Со ступеней пассажирского вагона спрыгивает потный, расхристанный проводник в сдвинутой на затылок фуражке: после раскаленного, как духовка, вагона он словно надеется вдохнуть немного прохлады; но разница между тем, что в вагоне, и тем, что на перроне, почти не чувствуется. Яростное июльское солнце разогрело воздух выше тридцати градусов. Недавно миновал полдень; поезд отправился из столицы на ранней заре, добрых семь часов тому назад.
На перроне — один-единственный человек, видимо, он кого-то встречает. Больше — никого; нынче ни сюда, ни отсюда никто не едет. Он тут тоже, собственно, по обязанности: ждет клиентов, которые с помощью головы сельской управы заказали ему кое-какую работу.

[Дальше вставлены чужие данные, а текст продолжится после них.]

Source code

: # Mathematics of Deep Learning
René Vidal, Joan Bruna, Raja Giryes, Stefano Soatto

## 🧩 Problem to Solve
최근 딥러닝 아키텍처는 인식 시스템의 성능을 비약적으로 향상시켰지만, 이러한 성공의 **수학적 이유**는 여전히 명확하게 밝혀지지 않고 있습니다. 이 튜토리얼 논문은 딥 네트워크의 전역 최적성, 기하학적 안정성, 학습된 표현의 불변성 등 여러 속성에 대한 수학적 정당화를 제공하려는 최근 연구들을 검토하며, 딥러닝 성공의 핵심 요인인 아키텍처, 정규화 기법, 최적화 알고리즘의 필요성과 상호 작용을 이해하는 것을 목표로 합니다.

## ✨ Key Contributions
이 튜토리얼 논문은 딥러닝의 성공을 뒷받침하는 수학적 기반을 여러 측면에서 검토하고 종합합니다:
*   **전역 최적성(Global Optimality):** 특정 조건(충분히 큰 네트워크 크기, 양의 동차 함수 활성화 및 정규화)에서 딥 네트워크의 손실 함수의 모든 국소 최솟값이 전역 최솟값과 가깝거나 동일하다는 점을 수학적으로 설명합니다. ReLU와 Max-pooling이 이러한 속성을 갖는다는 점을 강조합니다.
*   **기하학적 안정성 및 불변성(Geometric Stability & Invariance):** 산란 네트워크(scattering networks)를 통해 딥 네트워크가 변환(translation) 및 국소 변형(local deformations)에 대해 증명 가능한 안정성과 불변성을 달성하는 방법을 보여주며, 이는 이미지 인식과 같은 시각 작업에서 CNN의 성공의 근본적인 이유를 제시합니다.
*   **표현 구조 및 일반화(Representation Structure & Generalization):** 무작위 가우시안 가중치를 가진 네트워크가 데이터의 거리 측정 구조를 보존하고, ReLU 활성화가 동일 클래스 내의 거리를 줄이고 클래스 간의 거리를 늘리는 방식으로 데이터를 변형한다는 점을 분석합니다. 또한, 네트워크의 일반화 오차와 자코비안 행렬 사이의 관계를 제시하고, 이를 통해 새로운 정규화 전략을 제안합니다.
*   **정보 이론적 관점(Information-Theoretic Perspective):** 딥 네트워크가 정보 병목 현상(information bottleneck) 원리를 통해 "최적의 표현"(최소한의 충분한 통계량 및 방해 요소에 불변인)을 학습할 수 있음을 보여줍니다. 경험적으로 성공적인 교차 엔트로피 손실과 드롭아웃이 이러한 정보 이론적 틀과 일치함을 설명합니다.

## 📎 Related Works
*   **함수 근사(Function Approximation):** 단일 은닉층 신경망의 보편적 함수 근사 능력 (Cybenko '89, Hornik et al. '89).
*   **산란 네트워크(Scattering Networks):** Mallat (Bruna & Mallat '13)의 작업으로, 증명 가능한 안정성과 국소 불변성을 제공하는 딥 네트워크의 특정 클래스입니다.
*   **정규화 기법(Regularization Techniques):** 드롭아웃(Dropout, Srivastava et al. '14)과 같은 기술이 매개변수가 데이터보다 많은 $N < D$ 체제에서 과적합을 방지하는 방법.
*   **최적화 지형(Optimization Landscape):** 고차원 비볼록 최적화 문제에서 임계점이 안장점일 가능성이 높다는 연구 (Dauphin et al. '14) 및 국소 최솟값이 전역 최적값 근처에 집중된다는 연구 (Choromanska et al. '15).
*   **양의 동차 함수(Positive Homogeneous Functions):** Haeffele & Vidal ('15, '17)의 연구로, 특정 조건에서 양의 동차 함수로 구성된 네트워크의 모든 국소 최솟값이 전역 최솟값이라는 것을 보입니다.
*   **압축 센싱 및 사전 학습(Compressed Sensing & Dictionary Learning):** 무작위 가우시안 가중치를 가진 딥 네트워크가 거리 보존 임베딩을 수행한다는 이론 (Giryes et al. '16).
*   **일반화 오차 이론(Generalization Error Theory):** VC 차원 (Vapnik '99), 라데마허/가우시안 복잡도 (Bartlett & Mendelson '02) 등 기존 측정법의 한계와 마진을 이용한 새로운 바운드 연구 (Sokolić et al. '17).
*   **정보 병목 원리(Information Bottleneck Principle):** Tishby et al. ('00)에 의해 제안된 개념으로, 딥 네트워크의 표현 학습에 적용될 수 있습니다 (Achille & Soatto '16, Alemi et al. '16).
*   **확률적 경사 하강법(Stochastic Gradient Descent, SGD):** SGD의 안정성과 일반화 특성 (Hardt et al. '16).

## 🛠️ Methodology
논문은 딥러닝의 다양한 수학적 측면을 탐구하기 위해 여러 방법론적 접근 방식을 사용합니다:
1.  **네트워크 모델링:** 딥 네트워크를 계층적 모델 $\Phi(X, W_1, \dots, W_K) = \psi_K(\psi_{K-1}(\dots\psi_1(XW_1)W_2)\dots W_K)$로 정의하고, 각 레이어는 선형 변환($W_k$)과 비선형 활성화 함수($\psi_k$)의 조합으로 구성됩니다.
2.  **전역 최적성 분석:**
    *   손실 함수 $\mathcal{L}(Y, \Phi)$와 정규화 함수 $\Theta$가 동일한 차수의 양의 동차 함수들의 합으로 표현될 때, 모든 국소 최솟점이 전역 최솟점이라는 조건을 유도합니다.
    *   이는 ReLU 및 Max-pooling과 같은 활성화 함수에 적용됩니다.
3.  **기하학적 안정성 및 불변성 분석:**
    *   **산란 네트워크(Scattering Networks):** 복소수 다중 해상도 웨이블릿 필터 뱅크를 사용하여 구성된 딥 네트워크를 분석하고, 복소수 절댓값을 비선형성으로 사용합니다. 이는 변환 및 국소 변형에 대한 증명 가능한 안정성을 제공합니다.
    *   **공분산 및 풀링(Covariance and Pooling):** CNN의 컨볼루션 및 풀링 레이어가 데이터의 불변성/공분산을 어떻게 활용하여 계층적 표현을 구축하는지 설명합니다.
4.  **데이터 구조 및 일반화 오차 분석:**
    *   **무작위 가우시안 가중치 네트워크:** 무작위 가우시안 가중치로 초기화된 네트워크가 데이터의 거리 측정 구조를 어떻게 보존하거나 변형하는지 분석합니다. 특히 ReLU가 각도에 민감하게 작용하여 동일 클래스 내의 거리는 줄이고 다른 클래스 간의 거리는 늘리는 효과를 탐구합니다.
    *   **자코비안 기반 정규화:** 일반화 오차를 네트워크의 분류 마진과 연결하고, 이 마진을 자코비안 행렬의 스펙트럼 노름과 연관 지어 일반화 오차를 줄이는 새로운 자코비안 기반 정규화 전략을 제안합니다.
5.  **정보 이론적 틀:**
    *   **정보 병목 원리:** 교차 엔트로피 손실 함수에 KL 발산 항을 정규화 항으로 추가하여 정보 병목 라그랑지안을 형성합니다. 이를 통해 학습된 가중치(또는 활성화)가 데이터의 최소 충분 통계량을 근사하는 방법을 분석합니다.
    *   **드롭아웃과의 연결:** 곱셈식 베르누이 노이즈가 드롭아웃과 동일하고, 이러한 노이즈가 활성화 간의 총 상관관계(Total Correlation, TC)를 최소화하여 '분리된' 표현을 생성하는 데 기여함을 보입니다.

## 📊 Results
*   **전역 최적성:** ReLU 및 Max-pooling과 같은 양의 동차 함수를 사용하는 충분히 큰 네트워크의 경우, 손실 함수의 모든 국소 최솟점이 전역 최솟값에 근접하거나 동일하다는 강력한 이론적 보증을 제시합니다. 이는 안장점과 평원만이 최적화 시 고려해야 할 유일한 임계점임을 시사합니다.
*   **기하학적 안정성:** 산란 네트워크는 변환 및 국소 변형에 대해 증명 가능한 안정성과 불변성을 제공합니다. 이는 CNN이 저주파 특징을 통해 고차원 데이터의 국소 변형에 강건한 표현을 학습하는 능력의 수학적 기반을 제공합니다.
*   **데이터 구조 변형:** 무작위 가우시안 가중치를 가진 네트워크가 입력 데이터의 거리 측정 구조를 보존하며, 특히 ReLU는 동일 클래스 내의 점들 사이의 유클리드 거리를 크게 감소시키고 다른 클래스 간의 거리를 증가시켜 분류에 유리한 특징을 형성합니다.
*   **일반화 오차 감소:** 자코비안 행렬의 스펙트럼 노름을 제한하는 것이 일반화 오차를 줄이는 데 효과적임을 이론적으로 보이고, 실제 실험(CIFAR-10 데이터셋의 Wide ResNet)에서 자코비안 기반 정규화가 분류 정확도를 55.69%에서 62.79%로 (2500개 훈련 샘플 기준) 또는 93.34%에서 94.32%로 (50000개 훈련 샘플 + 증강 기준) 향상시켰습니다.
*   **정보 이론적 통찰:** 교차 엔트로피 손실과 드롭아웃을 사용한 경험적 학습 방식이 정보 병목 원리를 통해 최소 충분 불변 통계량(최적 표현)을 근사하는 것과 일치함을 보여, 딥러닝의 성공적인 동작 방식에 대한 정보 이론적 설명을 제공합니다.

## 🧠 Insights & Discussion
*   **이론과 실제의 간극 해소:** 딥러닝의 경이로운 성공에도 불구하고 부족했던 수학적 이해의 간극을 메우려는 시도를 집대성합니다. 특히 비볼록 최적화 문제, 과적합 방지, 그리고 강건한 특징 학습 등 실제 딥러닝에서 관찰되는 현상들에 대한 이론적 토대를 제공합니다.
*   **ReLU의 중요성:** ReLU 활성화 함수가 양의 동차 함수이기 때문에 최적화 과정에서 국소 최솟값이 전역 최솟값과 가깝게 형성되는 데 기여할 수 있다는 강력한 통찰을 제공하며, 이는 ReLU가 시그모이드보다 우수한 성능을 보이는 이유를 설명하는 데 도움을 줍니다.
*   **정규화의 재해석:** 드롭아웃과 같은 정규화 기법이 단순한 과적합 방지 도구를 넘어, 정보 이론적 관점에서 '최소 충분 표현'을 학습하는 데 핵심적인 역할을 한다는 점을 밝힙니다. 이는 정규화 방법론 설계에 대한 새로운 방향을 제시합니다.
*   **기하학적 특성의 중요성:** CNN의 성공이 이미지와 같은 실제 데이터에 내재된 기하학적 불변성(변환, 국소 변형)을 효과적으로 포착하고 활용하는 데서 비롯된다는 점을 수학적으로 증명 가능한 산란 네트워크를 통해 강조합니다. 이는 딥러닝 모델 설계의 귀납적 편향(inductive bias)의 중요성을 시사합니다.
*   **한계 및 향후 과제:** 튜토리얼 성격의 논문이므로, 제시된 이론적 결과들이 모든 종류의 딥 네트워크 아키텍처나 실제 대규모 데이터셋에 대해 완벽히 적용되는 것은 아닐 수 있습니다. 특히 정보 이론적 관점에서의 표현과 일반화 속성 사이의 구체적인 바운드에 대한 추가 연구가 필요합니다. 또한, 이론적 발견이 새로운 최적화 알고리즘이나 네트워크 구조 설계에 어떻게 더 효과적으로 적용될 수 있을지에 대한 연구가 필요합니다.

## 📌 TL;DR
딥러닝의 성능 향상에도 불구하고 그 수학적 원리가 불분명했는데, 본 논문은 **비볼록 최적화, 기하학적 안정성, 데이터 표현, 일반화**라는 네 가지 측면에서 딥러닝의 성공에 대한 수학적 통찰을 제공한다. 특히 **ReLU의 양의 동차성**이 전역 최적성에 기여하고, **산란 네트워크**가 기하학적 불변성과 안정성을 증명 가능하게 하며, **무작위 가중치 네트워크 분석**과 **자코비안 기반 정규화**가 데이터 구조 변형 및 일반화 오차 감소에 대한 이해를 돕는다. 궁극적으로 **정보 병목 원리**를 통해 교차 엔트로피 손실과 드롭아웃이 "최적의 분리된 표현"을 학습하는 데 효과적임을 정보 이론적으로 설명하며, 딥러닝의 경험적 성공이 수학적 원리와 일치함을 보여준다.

Проводник с радостью что-нибудь выпил бы. Его разморенное зноем воображение способно сейчас представить лишь кружку холодного, с шапкой пены, пива… Но в путевом листе стоит: на этой станции что-то надо выгрузить. Пока не выгрузят, он должен быть здесь. Кто его знает, сколько времени это займет, бурчит он себе под нос. Помогать он точно не станет. С какой стати? Кому нужно, тот пускай и корячится. Его дело — билеты проверять, а не груз выгружать… Правда, если не помочь, эти ведь целый час провозятся. Да еще будут думать, что он против них что-то имеет, потому и помочь не хочет. А, пускай думают, что хотят. Все они одним миром мазаны. С такими каши не сваришь. А после того, что было, тем более. Вот сейчас: чего они не вылезают-то? Ждут, чтоб ковровую дорожку им постелили? Или, может, просто молятся там, в сорокаградусной духоте. В черных костюмах, в шляпах. Хрен их разберет! Поймешь разве: то ли они всегда так ходят, будто у них каждый день праздник, то ли у них в самом деле нынче праздник?.. Вот только если праздник, они бы не ехали на поезде, это даже он знает; как ни скрытничают они, он-то знает… И опять же, мало им того, что было, они все равно возвращаются. Вы подумайте только: возвращаются туда, где все это с ними случилось. До чего упорный, до чего настырный народ, черт бы побрал все их упрямое семя!